Problem details: Please go through the records below and return every line holding the word "ASCII".
───
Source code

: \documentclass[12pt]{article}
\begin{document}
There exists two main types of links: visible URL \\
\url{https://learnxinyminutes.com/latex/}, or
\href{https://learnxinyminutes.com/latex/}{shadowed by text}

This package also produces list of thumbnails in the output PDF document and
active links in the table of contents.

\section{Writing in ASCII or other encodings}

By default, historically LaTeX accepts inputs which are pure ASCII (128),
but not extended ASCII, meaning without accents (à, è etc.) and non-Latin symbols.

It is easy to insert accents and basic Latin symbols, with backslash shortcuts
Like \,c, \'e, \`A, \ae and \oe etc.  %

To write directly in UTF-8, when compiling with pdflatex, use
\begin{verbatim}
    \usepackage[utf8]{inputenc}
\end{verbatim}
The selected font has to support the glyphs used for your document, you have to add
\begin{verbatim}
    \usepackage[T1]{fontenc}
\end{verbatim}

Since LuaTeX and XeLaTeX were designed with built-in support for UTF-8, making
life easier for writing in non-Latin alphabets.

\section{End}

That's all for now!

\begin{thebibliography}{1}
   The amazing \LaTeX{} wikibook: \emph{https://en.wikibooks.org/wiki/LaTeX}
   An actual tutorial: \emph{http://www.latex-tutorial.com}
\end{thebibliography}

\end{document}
───
Response below:
\section{Writing in ASCII or other encodings}
By default, historically LaTeX accepts inputs which are pure ASCII (128),
but not extended ASCII, meaning without accents (à, è etc.) and non-Latin symbols.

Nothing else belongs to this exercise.